Specifies the underlying output data source.
Specifies the underlying output data source. Built-in options include "parquet", "json", etc.

Since
1.4.0
final def getClass(): Class[_]

Definition Classes
AnyRef → Any
def hashCode(): Int

Definition Classes
AnyRef → Any
def insertInto(tableName: String): Unit

Inserts the content of the DataFrame to the specified table.
Inserts the content of the DataFrame to the specified table. It requires that the schema of the DataFrame is the same as the schema of the table.
Note: Unlike saveAsTable, insertInto ignores the column names and just uses position-based resolution. For example:
```
scala> Seq((1, 2)).toDF("i", "j").write.mode("overwrite").saveAsTable("t1")
scala> Seq((3, 4)).toDF("j", "i").write.insertInto("t1")
scala> Seq((5, 6)).toDF("a", "b").write.insertInto("t1")
scala> sql("select * from t1").show
+---+---+
|  i|  j|
+---+---+
|  5|  6|
|  3|  4|
|  1|  2|
+---+---+
```
Because it inserts data to an existing table, format or options will be ignored.
Since
1.4.0
final def isInstanceOf[T0]: Boolean

Definition Classes
Any
def jdbc(url: String, table: String, connectionProperties: Properties): Unit

Saves the content of the DataFrame to a external database table via JDBC.
Saves the content of the DataFrame to a external database table via JDBC. In the case the table already exists in the external database, behavior of this function depends on the save mode, specified by the mode function (default to throwing an exception).
Don't create too many partitions in parallel on a large cluster; otherwise Spark might crash your external database systems.
url
JDBC database url of the form jdbc:subprotocol:subname
table
Name of the table in the external database.
connectionProperties
JDBC database connection arguments, a list of arbitrary string tag/value.
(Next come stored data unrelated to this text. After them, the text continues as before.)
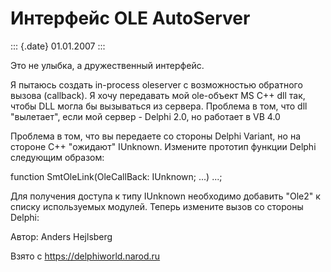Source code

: Интерфейс OLE AutoServer
========================

::: {.date}
01.01.2007
:::

Это не улыбка, а дружественный интерфейс. 

Я пытаюсь создать in-process oleserver с возможностью обратного вызова
(callback). Я хочу передавать мой ole-объект MS C++ dll так, чтобы DLL
могла бы вызываться из сервера. Проблема в том, что dll \"вылетает\",
если мой сервер - Delphi 2.0, но работает в VB 4.0

Проблема в том, что вы передаете со стороны Delphi Variant, но на
стороне C++ \"ожидают\" IUnknown. Измените прототип функции Delphi
следующим образом:

function SmtOleLink(OleCallBack: IUnknown; \...) \...;

Для получения доступа к типу IUnknown необходимо добавить \"Ole2\" к
списку используемых модулей. Теперь измените вызов со стороны Delphi:

Автор: Anders Hejlsberg 

Взято с <https://delphiworld.narod.ru>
Normally at least a "user" and "password" property should be included.

Since
1.4.0
def json(path: String): Unit

Saves the content of the DataFrame in JSON format at the specified path.
Saves the content of the DataFrame in JSON format at the specified path. This is equivalent to:
```
format("json").save(path)
```
You can set the following JSON-specific option(s) for writing JSON files:
- compression (default null): compression codec to use when saving to file. This can be one of the known case-insensitive shorten names (none, bzip2, gzip, lz4, snappy and deflate).
Since
1.4.0
def mode(saveMode: String): DataFrameWriter

Specifies the behavior when data or table already exists.
Specifies the behavior when data or table already exists. Options include:
- overwrite: overwrite the existing data.
- append: append the data.
- ignore: ignore the operation (i.e. no-op).
- error: default option, throw an exception at runtime.
Since
1.4.0
def mode(saveMode: SaveMode): DataFrameWriter

Specifies the behavior when data or table already exists.
Specifies the behavior when data or table already exists. Options include:
- SaveMode.Overwrite: overwrite the existing data.
- SaveMode.Append: append the data.
- SaveMode.Ignore: ignore the operation (i.e. no-op).
- SaveMode.ErrorIfExists: default option, throw an exception at runtime.
Since
1.4.0
final def ne(arg0: AnyRef): Boolean

Definition Classes
AnyRef
final def notify(): Unit

Definition Classes
AnyRef
final def notifyAll(): Unit

Definition Classes
AnyRef
def option(key: String, value: Double): DataFrameWriter

Adds an output option for the underlying data source.
Adds an output option for the underlying data source.

Since
2.0.0
def option(key: String, value: Long): DataFrameWriter

Adds an output option for the underlying data source.
Adds an output option for the underlying data source.

Since
2.0.0
def option(key: String, value: Boolean): DataFrameWriter

Adds an output option for the underlying data source.
Adds an output option for the underlying data source.

Since
2.0.0
def option(key: String, value: String): DataFrameWriter

Adds an output option for the underlying data source.
Adds an output option for the underlying data source.

Since
1.4.0
def options(options: Map[String, String]): DataFrameWriter

Adds output options for the underlying data source.
Adds output options for the underlying data source.

Since
1.4.0
def options(options: Map[String, String]): DataFrameWriter

(Scala-specific) Adds output options for the underlying data source.
(Scala-specific) Adds output options for the underlying data source.

Since
1.4.0
def orc(path: String): Unit

Saves the content of the DataFrame in ORC format at the specified path.
Saves the content of the DataFrame in ORC format at the specified path. This is equivalent to:
```
format("orc").save(path)
```
You can set the following ORC-specific option(s) for writing ORC files:
- compression (default null): compression codec to use when saving to file. This can be one of the known case-insensitive shorten names(none, snappy, zlib, and lzo). This will overwrite orc.compress.
Since
1.5.0
Note
Currently, this method can only be used together with HiveContext.
def parquet(path: String): Unit

Saves the content of the DataFrame in Parquet format at the specified path.
Saves the content of the DataFrame in Parquet format at the specified path. This is equivalent to:
```
format("parquet").save(path)
```
You can set the following Parquet-specific option(s) for writing Parquet files:
- compression (default null): compression codec to use when saving to file. This can be one of the known case-insensitive shorten names(none, snappy, gzip, and lzo). This will overwrite spark.sql.parquet.compression.codec.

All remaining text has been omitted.